## Material to process
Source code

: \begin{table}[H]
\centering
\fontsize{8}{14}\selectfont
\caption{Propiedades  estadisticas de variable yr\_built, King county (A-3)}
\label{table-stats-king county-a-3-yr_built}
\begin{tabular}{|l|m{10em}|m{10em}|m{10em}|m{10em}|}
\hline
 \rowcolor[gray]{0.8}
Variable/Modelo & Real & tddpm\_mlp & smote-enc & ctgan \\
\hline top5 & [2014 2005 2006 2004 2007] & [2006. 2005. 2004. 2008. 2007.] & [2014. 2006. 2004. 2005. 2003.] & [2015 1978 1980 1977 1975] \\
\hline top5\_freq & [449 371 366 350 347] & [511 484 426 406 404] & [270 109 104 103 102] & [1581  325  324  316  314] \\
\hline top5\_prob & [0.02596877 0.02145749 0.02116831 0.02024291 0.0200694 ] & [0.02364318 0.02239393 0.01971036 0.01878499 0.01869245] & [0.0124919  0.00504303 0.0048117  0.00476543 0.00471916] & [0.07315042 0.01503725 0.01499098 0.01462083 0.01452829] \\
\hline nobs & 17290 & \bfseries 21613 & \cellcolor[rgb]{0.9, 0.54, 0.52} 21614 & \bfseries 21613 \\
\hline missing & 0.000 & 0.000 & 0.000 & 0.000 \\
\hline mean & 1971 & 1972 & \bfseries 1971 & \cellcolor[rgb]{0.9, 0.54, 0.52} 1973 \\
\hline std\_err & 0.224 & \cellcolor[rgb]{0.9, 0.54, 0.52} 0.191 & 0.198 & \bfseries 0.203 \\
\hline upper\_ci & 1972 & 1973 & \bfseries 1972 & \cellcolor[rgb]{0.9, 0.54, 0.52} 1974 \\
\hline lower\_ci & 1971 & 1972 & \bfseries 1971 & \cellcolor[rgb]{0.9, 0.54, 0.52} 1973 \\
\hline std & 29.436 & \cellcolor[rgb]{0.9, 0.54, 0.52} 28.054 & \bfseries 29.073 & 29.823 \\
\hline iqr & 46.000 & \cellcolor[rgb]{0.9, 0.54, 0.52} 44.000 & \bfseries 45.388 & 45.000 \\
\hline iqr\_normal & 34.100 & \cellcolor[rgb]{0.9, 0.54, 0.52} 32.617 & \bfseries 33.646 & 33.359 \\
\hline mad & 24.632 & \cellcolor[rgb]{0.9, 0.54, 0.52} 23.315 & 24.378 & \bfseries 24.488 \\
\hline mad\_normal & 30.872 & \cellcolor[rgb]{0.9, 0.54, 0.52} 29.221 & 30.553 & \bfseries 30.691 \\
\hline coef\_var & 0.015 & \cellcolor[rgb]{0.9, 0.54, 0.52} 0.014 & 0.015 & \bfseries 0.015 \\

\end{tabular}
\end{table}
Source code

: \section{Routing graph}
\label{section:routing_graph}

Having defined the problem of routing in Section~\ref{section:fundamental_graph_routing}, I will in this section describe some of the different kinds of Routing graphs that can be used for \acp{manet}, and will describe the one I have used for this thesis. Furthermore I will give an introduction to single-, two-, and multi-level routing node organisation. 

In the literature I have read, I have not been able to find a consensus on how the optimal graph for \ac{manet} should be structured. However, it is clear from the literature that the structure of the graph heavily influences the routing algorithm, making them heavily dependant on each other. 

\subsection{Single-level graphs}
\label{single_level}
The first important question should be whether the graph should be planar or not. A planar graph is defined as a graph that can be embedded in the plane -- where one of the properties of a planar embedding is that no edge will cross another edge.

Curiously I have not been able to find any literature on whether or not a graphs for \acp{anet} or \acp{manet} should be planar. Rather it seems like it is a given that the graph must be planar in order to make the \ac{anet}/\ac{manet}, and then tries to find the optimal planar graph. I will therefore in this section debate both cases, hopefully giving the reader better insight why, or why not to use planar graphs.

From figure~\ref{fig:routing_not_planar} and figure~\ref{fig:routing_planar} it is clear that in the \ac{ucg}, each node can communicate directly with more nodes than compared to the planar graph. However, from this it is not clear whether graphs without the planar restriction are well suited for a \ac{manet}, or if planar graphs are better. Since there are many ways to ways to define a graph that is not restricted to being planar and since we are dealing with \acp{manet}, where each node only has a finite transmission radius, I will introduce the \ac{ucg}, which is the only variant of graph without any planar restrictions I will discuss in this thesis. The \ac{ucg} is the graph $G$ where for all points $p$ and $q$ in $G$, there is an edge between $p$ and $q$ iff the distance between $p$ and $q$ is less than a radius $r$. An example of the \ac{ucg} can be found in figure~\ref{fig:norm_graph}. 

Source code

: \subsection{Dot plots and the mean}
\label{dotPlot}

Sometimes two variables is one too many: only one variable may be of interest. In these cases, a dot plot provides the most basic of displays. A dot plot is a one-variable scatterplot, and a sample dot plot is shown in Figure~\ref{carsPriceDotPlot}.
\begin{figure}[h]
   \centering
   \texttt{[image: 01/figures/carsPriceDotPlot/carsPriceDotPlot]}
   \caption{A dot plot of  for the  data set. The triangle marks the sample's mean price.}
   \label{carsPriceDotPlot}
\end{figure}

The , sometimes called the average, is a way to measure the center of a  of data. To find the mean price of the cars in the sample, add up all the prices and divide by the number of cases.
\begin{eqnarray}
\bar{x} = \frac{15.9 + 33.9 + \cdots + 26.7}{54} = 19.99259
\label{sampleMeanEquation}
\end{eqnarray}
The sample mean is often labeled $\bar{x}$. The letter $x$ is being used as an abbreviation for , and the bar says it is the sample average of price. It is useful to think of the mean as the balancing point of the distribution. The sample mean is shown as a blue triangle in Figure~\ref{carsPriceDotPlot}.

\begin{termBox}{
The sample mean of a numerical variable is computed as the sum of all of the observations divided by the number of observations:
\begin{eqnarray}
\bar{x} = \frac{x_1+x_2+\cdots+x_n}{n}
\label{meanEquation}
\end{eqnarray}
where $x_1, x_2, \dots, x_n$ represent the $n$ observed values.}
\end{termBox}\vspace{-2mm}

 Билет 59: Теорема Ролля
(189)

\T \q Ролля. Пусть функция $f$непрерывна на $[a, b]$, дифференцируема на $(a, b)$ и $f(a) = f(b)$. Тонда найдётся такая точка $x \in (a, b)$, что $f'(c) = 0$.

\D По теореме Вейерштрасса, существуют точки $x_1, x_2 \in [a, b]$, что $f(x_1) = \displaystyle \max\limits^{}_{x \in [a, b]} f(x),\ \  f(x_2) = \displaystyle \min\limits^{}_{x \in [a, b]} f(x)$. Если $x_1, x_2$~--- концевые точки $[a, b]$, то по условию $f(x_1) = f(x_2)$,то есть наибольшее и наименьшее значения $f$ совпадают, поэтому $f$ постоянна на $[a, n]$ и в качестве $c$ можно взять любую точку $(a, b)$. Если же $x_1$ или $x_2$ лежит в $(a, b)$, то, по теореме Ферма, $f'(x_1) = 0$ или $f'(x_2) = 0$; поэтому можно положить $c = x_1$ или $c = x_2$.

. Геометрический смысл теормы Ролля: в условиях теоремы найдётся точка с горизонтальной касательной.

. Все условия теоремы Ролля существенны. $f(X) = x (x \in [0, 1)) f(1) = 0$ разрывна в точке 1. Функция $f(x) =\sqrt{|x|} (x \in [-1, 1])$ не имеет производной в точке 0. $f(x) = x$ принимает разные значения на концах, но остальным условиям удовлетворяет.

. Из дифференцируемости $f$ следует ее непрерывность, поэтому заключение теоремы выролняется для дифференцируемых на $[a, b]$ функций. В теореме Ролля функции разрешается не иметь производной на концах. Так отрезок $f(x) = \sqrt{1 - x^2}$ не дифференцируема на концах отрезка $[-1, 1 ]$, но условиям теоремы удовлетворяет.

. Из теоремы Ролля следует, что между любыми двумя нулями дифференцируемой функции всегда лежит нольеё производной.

## Your task
All entries are to be returned word for word.

## Solution to this task
Source code

: \begin{table}[H]
\centering
\fontsize{8}{14}\selectfont
\caption{Propiedades  estadisticas de variable yr\_built, King county (A-3)}
\label{table-stats-king county-a-3-yr_built}
\begin{tabular}{|l|m{10em}|m{10em}|m{10em}|m{10em}|}
\hline
 \rowcolor[gray]{0.8}
Variable/Modelo & Real & tddpm\_mlp & smote-enc & ctgan \\
\hline top5 & [2014 2005 2006 2004 2007] & [2006. 2005. 2004. 2008. 2007.] & [2014. 2006. 2004. 2005. 2003.] & [2015 1978 1980 1977 1975] \\
\hline top5\_freq & [449 371 366 350 347] & [511 484 426 406 404] & [270 109 104 103 102] & [1581  325  324  316  314] \\
\hline top5\_prob & [0.02596877 0.02145749 0.02116831 0.02024291 0.0200694 ] & [0.02364318 0.02239393 0.01971036 0.01878499 0.01869245] & [0.0124919  0.00504303 0.0048117  0.00476543 0.00471916] & [0.07315042 0.01503725 0.01499098 0.01462083 0.01452829] \\
\hline nobs & 17290 & \bfseries 21613 & \cellcolor[rgb]{0.9, 0.54, 0.52} 21614 & \bfseries 21613 \\
\hline missing & 0.000 & 0.000 & 0.000 & 0.000 \\
\hline mean & 1971 & 1972 & \bfseries 1971 & \cellcolor[rgb]{0.9, 0.54, 0.52} 1973 \\
\hline std\_err & 0.224 & \cellcolor[rgb]{0.9, 0.54, 0.52} 0.191 & 0.198 & \bfseries 0.203 \\
\hline upper\_ci & 1972 & 1973 & \bfseries 1972 & \cellcolor[rgb]{0.9, 0.54, 0.52} 1974 \\
\hline lower\_ci & 1971 & 1972 & \bfseries 1971 & \cellcolor[rgb]{0.9, 0.54, 0.52} 1973 \\
\hline std & 29.436 & \cellcolor[rgb]{0.9, 0.54, 0.52} 28.054 & \bfseries 29.073 & 29.823 \\
\hline iqr & 46.000 & \cellcolor[rgb]{0.9, 0.54, 0.52} 44.000 & \bfseries 45.388 & 45.000 \\
\hline iqr\_normal & 34.100 & \cellcolor[rgb]{0.9, 0.54, 0.52} 32.617 & \bfseries 33.646 & 33.359 \\
\hline mad & 24.632 & \cellcolor[rgb]{0.9, 0.54, 0.52} 23.315 & 24.378 & \bfseries 24.488 \\
\hline mad\_normal & 30.872 & \cellcolor[rgb]{0.9, 0.54, 0.52} 29.221 & 30.553 & \bfseries 30.691 \\
\hline coef\_var & 0.015 & \cellcolor[rgb]{0.9, 0.54, 0.52} 0.014 & 0.015 & \bfseries 0.015 \\

\end{tabular}
\end{table}
Source code

: \section{Routing graph}
\label{section:routing_graph}

Having defined the problem of routing in Section~\ref{section:fundamental_graph_routing}, I will in this section describe some of the different kinds of Routing graphs that can be used for \acp{manet}, and will describe the one I have used for this thesis. Furthermore I will give an introduction to single-, two-, and multi-level routing node organisation. 

In the literature I have read, I have not been able to find a consensus on how the optimal graph for \ac{manet} should be structured. However, it is clear from the literature that the structure of the graph heavily influences the routing algorithm, making them heavily dependant on each other. 

\subsection{Single-level graphs}
\label{single_level}
The first important question should be whether the graph should be planar or not. A planar graph is defined as a graph that can be embedded in the plane -- where one of the properties of a planar embedding is that no edge will cross another edge.

Curiously I have not been able to find any literature on whether or not a graphs for \acp{anet} or \acp{manet} should be planar. Rather it seems like it is a given that the graph must be planar in order to make the \ac{anet}/\ac{manet}, and then tries to find the optimal planar graph. I will therefore in this section debate both cases, hopefully giving the reader better insight why, or why not to use planar graphs.

From figure~\ref{fig:routing_not_planar} and figure~\ref{fig:routing_planar} it is clear that in the \ac{ucg}, each node can communicate directly with more nodes than compared to the planar graph. However, from this it is not clear whether graphs without the planar restriction are well suited for a \ac{manet}, or if planar graphs are better. Since there are many ways to ways to define a graph that is not restricted to being planar and since we are dealing with \acp{manet}, where each node only has a finite transmission radius, I will introduce the \ac{ucg}, which is the only variant of graph without any planar restrictions I will discuss in this thesis. The \ac{ucg} is the graph $G$ where for all points $p$ and $q$ in $G$, there is an edge between $p$ and $q$ iff the distance between $p$ and $q$ is less than a radius $r$. An example of the \ac{ucg} can be found in figure~\ref{fig:norm_graph}. 

Source code

: \subsection{Dot plots and the mean}
\label{dotPlot}

Sometimes two variables is one too many: only one variable may be of interest. In these cases, a dot plot provides the most basic of displays. A dot plot is a one-variable scatterplot, and a sample dot plot is shown in Figure~\ref{carsPriceDotPlot}.
\begin{figure}[h]
   \centering
   \texttt{[image: 01/figures/carsPriceDotPlot/carsPriceDotPlot]}
   \caption{A dot plot of  for the  data set. The triangle marks the sample's mean price.}
   \label{carsPriceDotPlot}
\end{figure}

The , sometimes called the average, is a way to measure the center of a  of data. To find the mean price of the cars in the sample, add up all the prices and divide by the number of cases.
\begin{eqnarray}
\bar{x} = \frac{15.9 + 33.9 + \cdots + 26.7}{54} = 19.99259
\label{sampleMeanEquation}
\end{eqnarray}
The sample mean is often labeled $\bar{x}$. The letter $x$ is being used as an abbreviation for , and the bar says it is the sample average of price. It is useful to think of the mean as the balancing point of the distribution. The sample mean is shown as a blue triangle in Figure~\ref{carsPriceDotPlot}.

\begin{termBox}{
The sample mean of a numerical variable is computed as the sum of all of the observations divided by the number of observations:
\begin{eqnarray}
\bar{x} = \frac{x_1+x_2+\cdots+x_n}{n}
\label{meanEquation}
\end{eqnarray}
where $x_1, x_2, \dots, x_n$ represent the $n$ observed values.}
\end{termBox}\vspace{-2mm}

 Билет 59: Теорема Ролля
(189)

\T \q Ролля. Пусть функция $f$непрерывна на $[a, b]$, дифференцируема на $(a, b)$ и $f(a) = f(b)$. Тонда найдётся такая точка $x \in (a, b)$, что $f'(c) = 0$.

\D По теореме Вейерштрасса, существуют точки $x_1, x_2 \in [a, b]$, что $f(x_1) = \displaystyle \max\limits^{}_{x \in [a, b]} f(x),\ \  f(x_2) = \displaystyle \min\limits^{}_{x \in [a, b]} f(x)$. Если $x_1, x_2$~--- концевые точки $[a, b]$, то по условию $f(x_1) = f(x_2)$,то есть наибольшее и наименьшее значения $f$ совпадают, поэтому $f$ постоянна на $[a, n]$ и в качестве $c$ можно взять любую точку $(a, b)$. Если же $x_1$ или $x_2$ лежит в $(a, b)$, то, по теореме Ферма, $f'(x_1) = 0$ или $f'(x_2) = 0$; поэтому можно положить $c = x_1$ или $c = x_2$.

. Геометрический смысл теормы Ролля: в условиях теоремы найдётся точка с горизонтальной касательной.

. Все условия теоремы Ролля существенны. $f(X) = x (x \in [0, 1)) f(1) = 0$ разрывна в точке 1. Функция $f(x) =\sqrt{|x|} (x \in [-1, 1])$ не имеет производной в точке 0. $f(x) = x$ принимает разные значения на концах, но остальным условиям удовлетворяет.

. Из дифференцируемости $f$ следует ее непрерывность, поэтому заключение теоремы выролняется для дифференцируемых на $[a, b]$ функций. В теореме Ролля функции разрешается не иметь производной на концах. Так отрезок $f(x) = \sqrt{1 - x^2}$ не дифференцируема на концах отрезка $[-1, 1 ]$, но условиям теоремы удовлетворяет.

. Из теоремы Ролля следует, что между любыми двумя нулями дифференцируемой функции всегда лежит нольеё производной.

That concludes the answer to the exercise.